Stored entries:

___

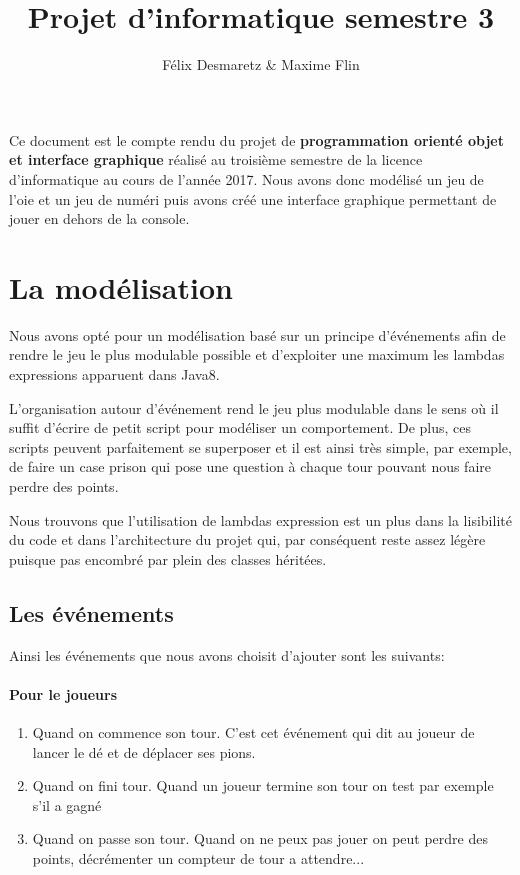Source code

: \documentclass{article}
\title{Projet d'informatique semestre 3}
\author{Félix Desmaretz \& Maxime Flin}
\date{}
\begin{document}
\maketitle

Ce document est le compte rendu du projet de \textbf{programmation orienté objet et interface graphique} réalisé au troisième semestre de la licence d'informatique au cours de l'année 2017. Nous avons donc modélisé un jeu de l'oie et un jeu de numéri puis avons créé une interface graphique permettant de jouer en dehors de la console.
\tableofcontents
\newpage

\section{La modélisation}
Nous avons opté pour un modélisation basé sur un principe d'événements afin de rendre le jeu le plus modulable possible et d'exploiter une maximum les lambdas expressions apparuent dans Java8. 

L'organisation autour d'événement rend le jeu plus modulable dans le sens où il suffit d'écrire de petit script pour modéliser un comportement. De plus, ces scripts peuvent parfaitement se superposer et il est ainsi très simple, par exemple, de faire un case prison qui pose une question à chaque tour pouvant nous faire perdre des points.

Nous trouvons que l'utilisation de lambdas expression est un plus dans la lisibilité du code et dans l'architecture du projet qui, par conséquent reste assez légère puisque pas encombré par plein des classes héritées.

\subsection{Les événements}

Ainsi les événements que nous avons choisit d'ajouter sont les suivants:
\paragraph{Pour le joueurs}
\begin{enumerate}
\item Quand on commence son tour. C'est cet événement qui dit au joueur de lancer le dé et de déplacer ses pions.
\item Quand on fini tour. Quand un joueur termine son tour on test par exemple s'il a gagné
\item Quand on passe son tour. Quand on ne peux pas jouer on peut perdre des points, décrémenter un compteur de tour a attendre...
\end{enumerate}
\end{document}
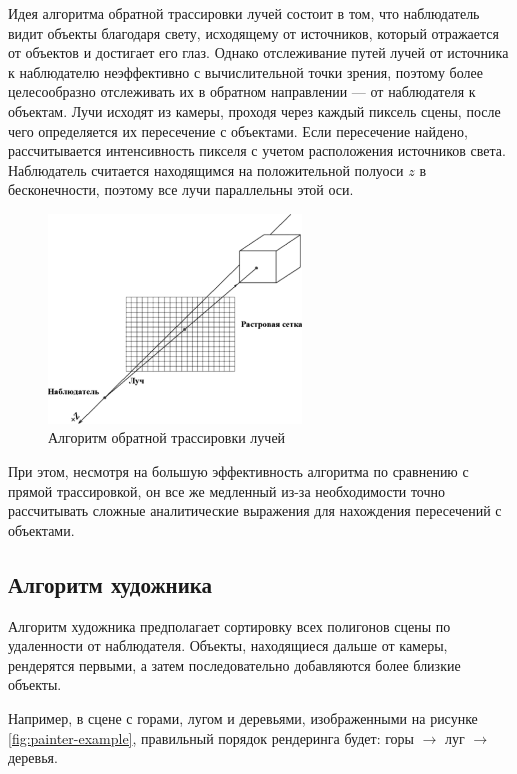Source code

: Идея алгоритма обратной трассировки лучей состоит в том, что наблюдатель видит объекты благодаря свету, исходящему от источников, который отражается от объектов и достигает его глаз. Однако отслеживание путей лучей от источника к наблюдателю неэффективно с вычислительной точки зрения, поэтому более целесообразно отслеживать их в обратном направлении — от наблюдателя к объектам. Лучи исходят из камеры, проходя через каждый пиксель сцены, после чего определяется их пересечение с объектами. Если пересечение найдено, рассчитывается интенсивность пикселя с учетом расположения источников света. Наблюдатель считается находящимся на положительной полуоси $z$ в бесконечности, поэтому все лучи параллельны этой оси. 

\begin{figure}[h] 
	\centering
	\includegraphics[width=0.6\textwidth]{images/reverse-ray-tracing.png}
	\caption{Алгоритм обратной трассировки лучей} 
	\label{fig:reverse-ray-tracing} 
\end{figure}

При этом, несмотря на большую эффективность алгоритма по сравнению с прямой трассировкой, он все же медленный из-за необходимости точно рассчитывать сложные аналитические выражения для нахождения пересечений с объектами.

\subsection{Алгоритм художника}

Алгоритм художника предполагает сортировку всех полигонов сцены по удаленности от наблюдателя. Объекты, находящиеся дальше от камеры, рендерятся первыми, а затем последовательно добавляются более близкие объекты. 

Например, в сцене с горами, лугом и деревьями, изображенными на рисунке \ref{fig:painter-example}, правильный порядок рендеринга будет: горы $\rightarrow$ луг $\rightarrow$ деревья.

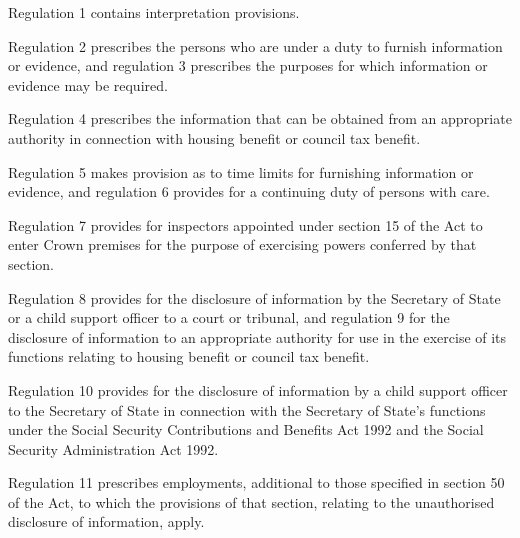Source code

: \documentclass[a4paper,12pt]{article}
\begin{document}
  Regulation 1 contains interpretation provisions.

  Regulation 2 prescribes the persons who are under a duty to furnish information or evidence, and regulation 3 prescribes the purposes for which information or evidence may be required.

  Regulation 4 prescribes the information that can be obtained from an appropriate authority in connection with housing benefit or council tax benefit.

  Regulation 5 makes provision as to time limits for furnishing information or evidence, and regulation 6 provides for a continuing duty of persons with care.

  Regulation 7 provides for inspectors appointed under section 15 of the Act to enter Crown premises for the purpose of exercising powers conferred by that section.

  Regulation 8 provides for the disclosure of information by the Secretary of State or a child support officer to a court or tribunal, and regulation 9 for the disclosure of information to an appropriate authority for use in the exercise of its functions relating to housing benefit or council tax benefit.

  Regulation 10 provides for the disclosure of information by a child support officer to the Secretary of State in connection with the Secretary of State’s functions under the Social Security Contributions and Benefits Act 1992 and the Social Security Administration Act 1992.

  Regulation 11 prescribes employments, additional to those specified in section 50 of the Act, to which the provisions of that section, relating to the unauthorised disclosure of information, apply.
\end{document}
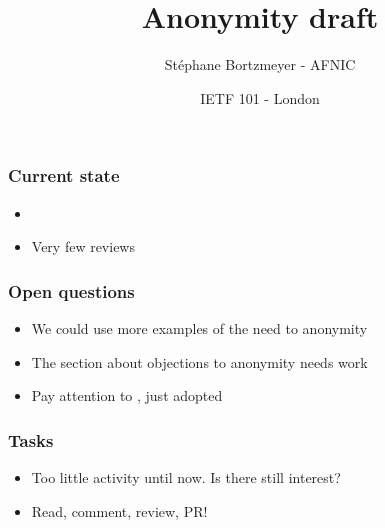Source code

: \documentclass[ignorenonframetext]{beamer}
\title{Anonymity draft}
\author{Stéphane Bortzmeyer - AFNIC}
\date{IETF 101 - London}
\begin{document}
\begin{frame}
\maketitle  
\end{frame}

\begin{frame}
  \frametitle{Current state}
  \begin{itemize}
  \item<2->
  \item<3->Very few reviews  
  \end{itemize}
\end{frame}

\begin{frame}
  \frametitle{Open questions}
  \begin{itemize}
  \item<2->We could use more examples of the need to anonymity
  \item<3->The section about objections to anonymity needs work
  \item<4->Pay attention to , just adopted
  \end{itemize}
\end{frame}

\begin{frame}
  \frametitle{Tasks}
  \begin{itemize}
  \item<2->Too little activity until now. Is there still interest?
  \item<3->Read, comment, review, PR!
  \end{itemize}
\end{frame}
\end{document}
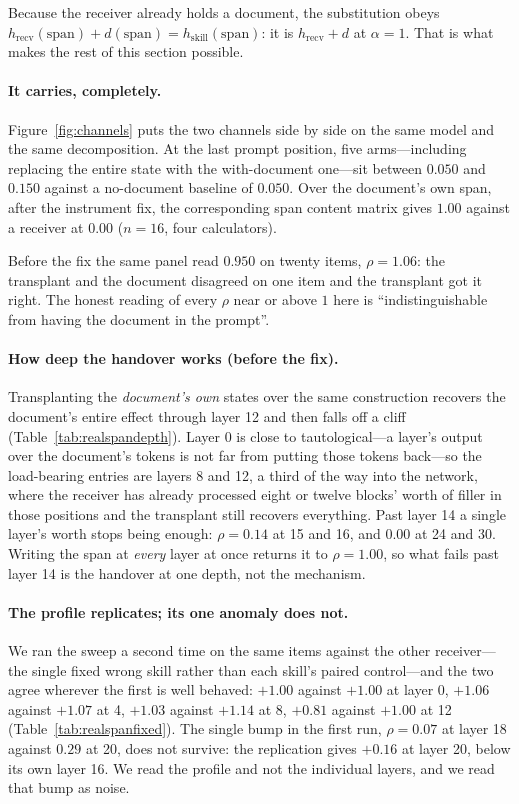 \documentclass{article}
\newcommand{\dvec}{\ensuremath{d}}
\begin{document}
Because the receiver already holds a document, the substitution obeys
$h_{\text{recv}}(\text{span}) + \dvec(\text{span}) = h_{\text{skill}}(\text{span})$: it is $h_{\text{recv}} + \dvec$ at $\alpha=1$. That is
what makes the rest of this section possible.

\paragraph{It carries, completely.} Figure~\ref{fig:channels} puts the two
channels side by side on the same model and the same decomposition. At the last
prompt position, five arms---including replacing the entire state with the
with-document one---sit between $0.050$ and $0.150$ against a no-document
baseline of $0.050$. Over the document's own span, after the instrument fix,
the corresponding span content matrix gives $1.00$ against a receiver at $0.00$ ($n=16$, four
calculators).

Before the fix the same panel read $0.950$ on twenty items, $\rho = 1.06$: the
transplant and the document disagreed on one item and the transplant got it
right. The honest reading of every $\rho$ near or above $1$ here is
``indistinguishable from having the document in the prompt''.



\paragraph{How deep the handover works (before the fix).} Transplanting the \emph{document's own}
states over the same construction recovers the document's entire effect through
layer 12 and then falls off a cliff (Table~\ref{tab:realspandepth}). Layer 0 is
close to tautological---a layer's output over the document's tokens is not far
from putting those tokens back---so the load-bearing entries are layers 8 and
12, a third of the way into
the network, where the receiver has already processed eight or twelve blocks'
worth of filler in those positions and the transplant still recovers
everything. Past layer 14 a single layer's worth stops being enough: $\rho =
0.14$ at 15 and 16, and $0.00$ at 24 and 30. Writing
the span at \emph{every} layer at once returns it to $\rho = 1.00$, so what
fails past layer 14 is the handover at one depth, not the mechanism.

\paragraph{The profile replicates; its one anomaly does not.} We ran the sweep a
second time on the same items against the other receiver---the single fixed
wrong skill rather than each skill's paired control---and the two agree wherever
the first is well behaved: $+1.00$ against $+1.00$ at layer 0, $+1.06$ against
$+1.07$ at 4, $+1.03$ against $+1.14$ at 8, $+0.81$ against $+1.00$ at 12
(Table~\ref{tab:realspanfixed}). The single bump in the first run, $\rho=0.07$
at layer 18 against $0.29$ at 20, does not survive: the replication gives $+0.16$
at layer 20, below its own layer 16. We read the profile and not the individual
layers, and we read that bump as noise.
\end{document}
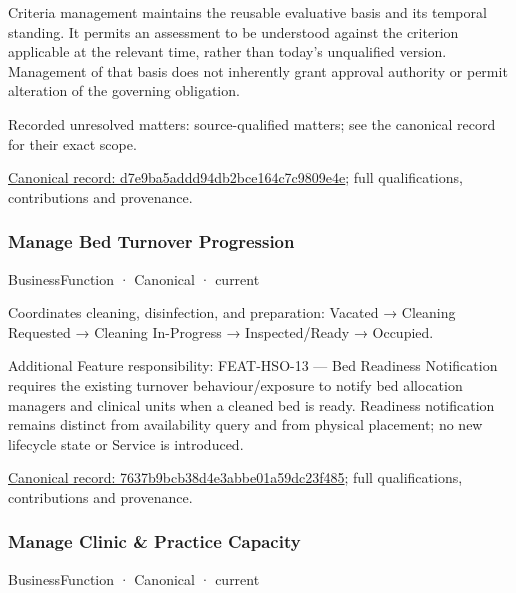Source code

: Criteria management maintains the reusable evaluative basis and its temporal standing. It permits an assessment to be understood against the criterion applicable at the relevant time, rather than today's unqualified version. Management of that basis does not inherently grant approval authority or permit alteration of the governing obligation.


{\small Recorded unresolved matters: source-qualified matters; see the canonical record for their exact scope.}\par
{\footnotesize \href{../../../../continuum/business/business-function/d7e9ba5addd94db2bce164c7c9809e4e.md}{Canonical record: d7e9ba5addd94db2bce164c7c9809e4e}; full qualifications, contributions and provenance.}\par
\subsubsection{Manage Bed Turnover Progression}

\label{element:7637b9bcb38d4e3abbe01a59dc23f485}
{\small BusinessFunction · Canonical · current}\par

Coordinates cleaning, disinfection, and preparation: Vacated → Cleaning Requested → Cleaning In-Progress → Inspected/Ready → Occupied.



Additional Feature responsibility: FEAT-HSO-13 — Bed Readiness Notification requires the existing turnover behaviour/exposure to notify bed allocation managers and clinical units when a cleaned bed is ready. Readiness notification remains distinct from availability query and from physical placement; no new lifecycle state or Service is introduced.


{\footnotesize \href{../../../../continuum/business/business-function/7637b9bcb38d4e3abbe01a59dc23f485.md}{Canonical record: 7637b9bcb38d4e3abbe01a59dc23f485}; full qualifications, contributions and provenance.}\par
\subsubsection{Manage Clinic \& Practice Capacity}

\label{element:389fb97b2bcd4527959a61f2a288bc39}
{\small BusinessFunction · Canonical · current}\par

___

WORK TO BE COMPLETED => Copy each line above where the string "layers" occurs.

EXERCISE SOLUTION =>
from putting those tokens back---so the load-bearing entries are layers 8 and
layers, and we read that bump as noise.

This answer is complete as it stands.